Surgery required the cautious and meticulous removal of part of Bear’s skull with a variety of special instruments while ensuring that the spinal cord was carefully decompressed and not injured.
“We try to stabilize the injury so it doesn’t get worse and we try to set the stage for recovery to occur. It can sometimes take weeks, months or years,” Hauptman said. “The spinal cord is incredibly fragile and does not heal the way other parts of the body heal.”
Surrounded by family members as they waited in the Pediatric Intensive Care Unit, Lisa and Robert got the news that the surgery was successful. They thanked Hauptman for his extreme care with their son.
“I shook his hand. I told him, ‘Thank you,’” Robert said. “He told me, ‘I understand. When I see these kids, I think of my children. I treat them like my children.’”
Not long after surgery, Bear was lifting his arms and holding objects. The next day — within 12 hours — Bear was eating “a ton of food,” his parents said.
“He kept saying ‘more, more,’” Lisa said. “He had two applesauces. The nurses were like, ‘I cannot believe he was able to swallow it.’ He was lying down while he was doing this.”
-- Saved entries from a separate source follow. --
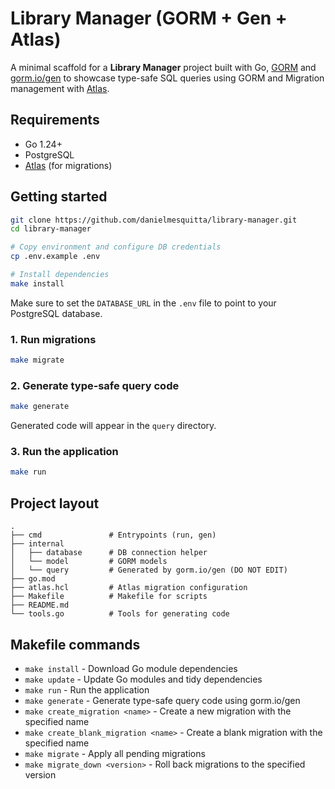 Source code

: # Library Manager (GORM + Gen + Atlas)

A minimal scaffold for a **Library Manager** project built with Go, [GORM](https://gorm.io) and [gorm.io/gen](https://gorm.io/gen) to showcase type-safe SQL queries using GORM and Migration management with [Atlas](https://atlasgo.dev/).

## Requirements

- Go 1.24+
- PostgreSQL
- [Atlas](https://atlasgo.dev/) (for migrations)

## Getting started

```bash
git clone https://github.com/danielmesquitta/library-manager.git
cd library-manager

# Copy environment and configure DB credentials
cp .env.example .env

# Install dependencies
make install
```

Make sure to set the `DATABASE_URL` in the `.env` file to point to your PostgreSQL database.

### 1. Run migrations

```bash
make migrate
```

### 2. Generate type‑safe query code

```bash
make generate
```

Generated code will appear in the `query` directory.

### 3. Run the application

```bash
make run
```

## Project layout

```
.
├── cmd               # Entrypoints (run, gen)
├── internal
│   ├── database      # DB connection helper
│   └── model         # GORM models
│   └── query         # Generated by gorm.io/gen (DO NOT EDIT)
├── go.mod
├── atlas.hcl         # Atlas migration configuration
├── Makefile          # Makefile for scripts
├── README.md
└── tools.go          # Tools for generating code
```

## Makefile commands

- `make install` - Download Go module dependencies
- `make update` - Update Go modules and tidy dependencies
- `make run` - Run the application
- `make generate` - Generate type-safe query code using gorm.io/gen
- `make create_migration <name>` - Create a new migration with the specified name
- `make create_blank_migration <name>` - Create a blank migration with the specified name
- `make migrate` - Apply all pending migrations
- `make migrate_down <version>` - Roll back migrations to the specified version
And Bear was starting to move his fingers.
By the time he came home from the hospital on May 14, he was walking, picking up his toys and throwing his balls with no physical therapy necessary then or since.
“He recovered so quickly,” Lisa said.
It’s outstanding, Hauptman said. He and other medical experts plan to follow Bear as he grows.
“It’s the outcome I strive and I dream for every single time,” Hauptman added. “He’s so young; young children, babies in particular, have an incredible capacity to heal well beyond what you or I could possibly achieve.”
“He has his whole life ahead of him. He’s going to do wonderful things and he really recovered from the brink of a neurological catastrophe.”
Looking back, his parents remember little things. Bear gagged occasionally. He wobbled. Both seemed normal at the time, but they could have resulted from his Chiari malformation.
Up to 30 pounds now (his 4-year-old sister Emma weighs 43 pounds), Bear likes basketball. He tosses a toddler-sized ball through a hoop over and over. He also loves driving his Thomas the Tank Engine on a little circular track in the living room.
While Bear won’t be able to participate in contact sports like football and wrestling when he gets older, basketball is OK.
With a 21/2-inch scar on the back of his neck, Bear will always have a reminder of his medical mystery. His family won’t forget, either.
“His Sissy giving him a kiss was a godsend,” Robert said. “Thank you, Sissy.”